TASK TO COMPLETE> Scan the data below and work out how many of its lines contain the word "zipDeleted". Give only that number.

===============

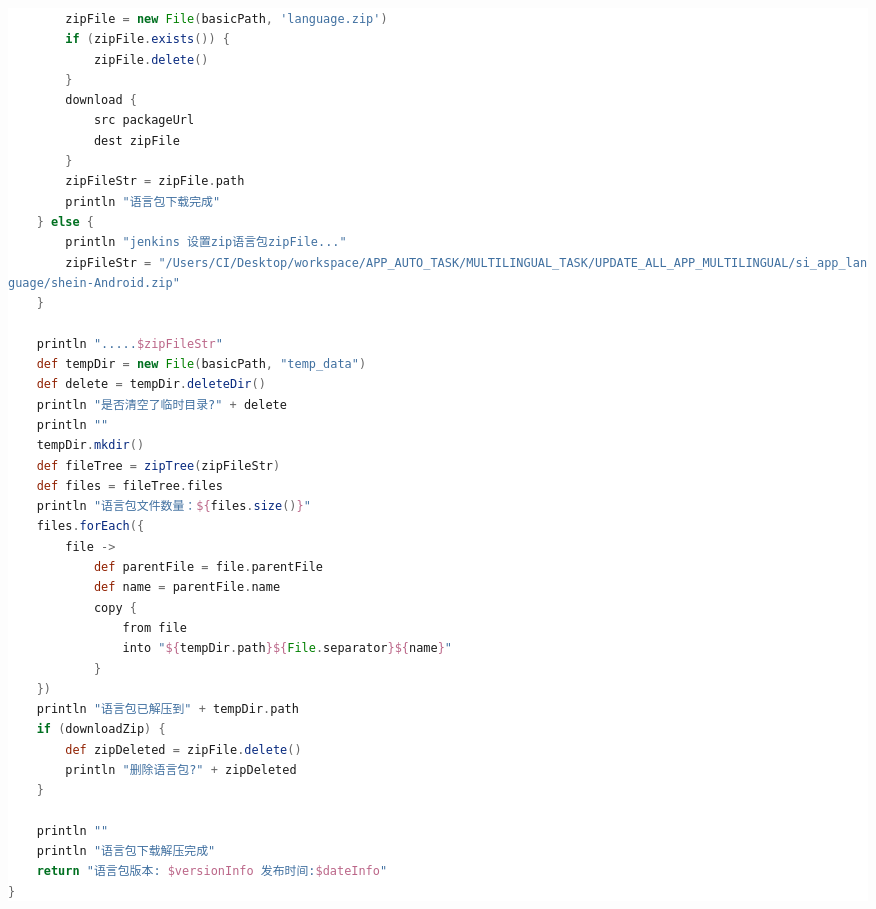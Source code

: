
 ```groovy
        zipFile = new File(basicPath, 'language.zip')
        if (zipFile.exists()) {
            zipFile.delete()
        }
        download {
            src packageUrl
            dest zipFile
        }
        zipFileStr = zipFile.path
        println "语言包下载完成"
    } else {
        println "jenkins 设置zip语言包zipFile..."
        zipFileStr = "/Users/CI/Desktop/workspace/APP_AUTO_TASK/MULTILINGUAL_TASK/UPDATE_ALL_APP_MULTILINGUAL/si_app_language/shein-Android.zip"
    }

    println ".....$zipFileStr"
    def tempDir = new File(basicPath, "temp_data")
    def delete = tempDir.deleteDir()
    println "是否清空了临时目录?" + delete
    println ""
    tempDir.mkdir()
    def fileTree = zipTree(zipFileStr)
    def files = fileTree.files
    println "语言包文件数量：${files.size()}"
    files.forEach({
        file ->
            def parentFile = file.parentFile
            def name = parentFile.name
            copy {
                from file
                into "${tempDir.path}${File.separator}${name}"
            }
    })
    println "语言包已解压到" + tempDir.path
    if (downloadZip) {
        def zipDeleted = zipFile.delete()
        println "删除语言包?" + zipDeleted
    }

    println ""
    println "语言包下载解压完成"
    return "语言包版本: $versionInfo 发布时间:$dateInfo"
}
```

===============

YOUR RESPONSE> 2